Below are lines of data, and only some are wanted. Please repeat exactly those from the line that has "Т.к. взвешивать сухие" through the line that has "одна новенькая ссылка".

┄┄┄┄┄┄┄┄┄┄

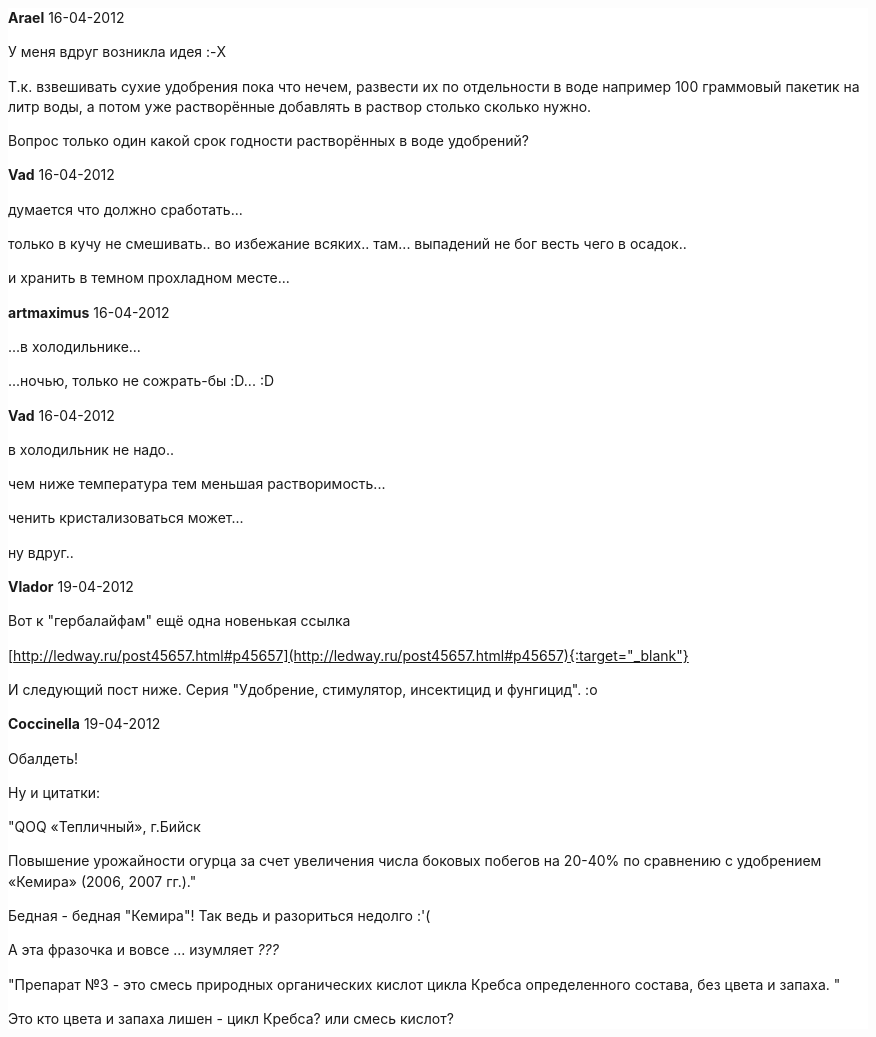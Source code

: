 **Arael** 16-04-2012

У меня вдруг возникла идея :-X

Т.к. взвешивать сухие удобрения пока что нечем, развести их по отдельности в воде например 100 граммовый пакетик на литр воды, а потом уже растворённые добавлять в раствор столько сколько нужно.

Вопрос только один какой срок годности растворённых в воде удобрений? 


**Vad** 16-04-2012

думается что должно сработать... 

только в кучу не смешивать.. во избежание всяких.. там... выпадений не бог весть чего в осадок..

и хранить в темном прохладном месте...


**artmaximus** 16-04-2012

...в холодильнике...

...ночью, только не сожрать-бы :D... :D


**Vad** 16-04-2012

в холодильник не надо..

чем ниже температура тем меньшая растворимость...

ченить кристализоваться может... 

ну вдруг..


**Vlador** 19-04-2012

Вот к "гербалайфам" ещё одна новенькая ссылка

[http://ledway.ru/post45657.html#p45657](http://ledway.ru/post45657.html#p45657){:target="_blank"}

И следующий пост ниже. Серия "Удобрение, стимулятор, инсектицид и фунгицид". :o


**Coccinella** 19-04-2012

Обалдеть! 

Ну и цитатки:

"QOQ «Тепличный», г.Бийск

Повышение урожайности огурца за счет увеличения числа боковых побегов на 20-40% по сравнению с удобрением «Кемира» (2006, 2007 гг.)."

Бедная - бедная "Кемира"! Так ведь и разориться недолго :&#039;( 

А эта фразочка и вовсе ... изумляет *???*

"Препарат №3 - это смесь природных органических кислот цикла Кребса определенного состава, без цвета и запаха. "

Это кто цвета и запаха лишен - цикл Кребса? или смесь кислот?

┄┄┄┄┄┄┄┄┄┄

[Response]
Т.к. взвешивать сухие удобрения пока что нечем, развести их по отдельности в воде например 100 граммовый пакетик на литр воды, а потом уже растворённые добавлять в раствор столько сколько нужно.

Вопрос только один какой срок годности растворённых в воде удобрений? 


**Vad** 16-04-2012

думается что должно сработать... 

только в кучу не смешивать.. во избежание всяких.. там... выпадений не бог весть чего в осадок..

и хранить в темном прохладном месте...


**artmaximus** 16-04-2012

...в холодильнике...

...ночью, только не сожрать-бы :D... :D


**Vad** 16-04-2012

в холодильник не надо..

чем ниже температура тем меньшая растворимость...

ченить кристализоваться может... 

ну вдруг..


**Vlador** 19-04-2012

Вот к "гербалайфам" ещё одна новенькая ссылка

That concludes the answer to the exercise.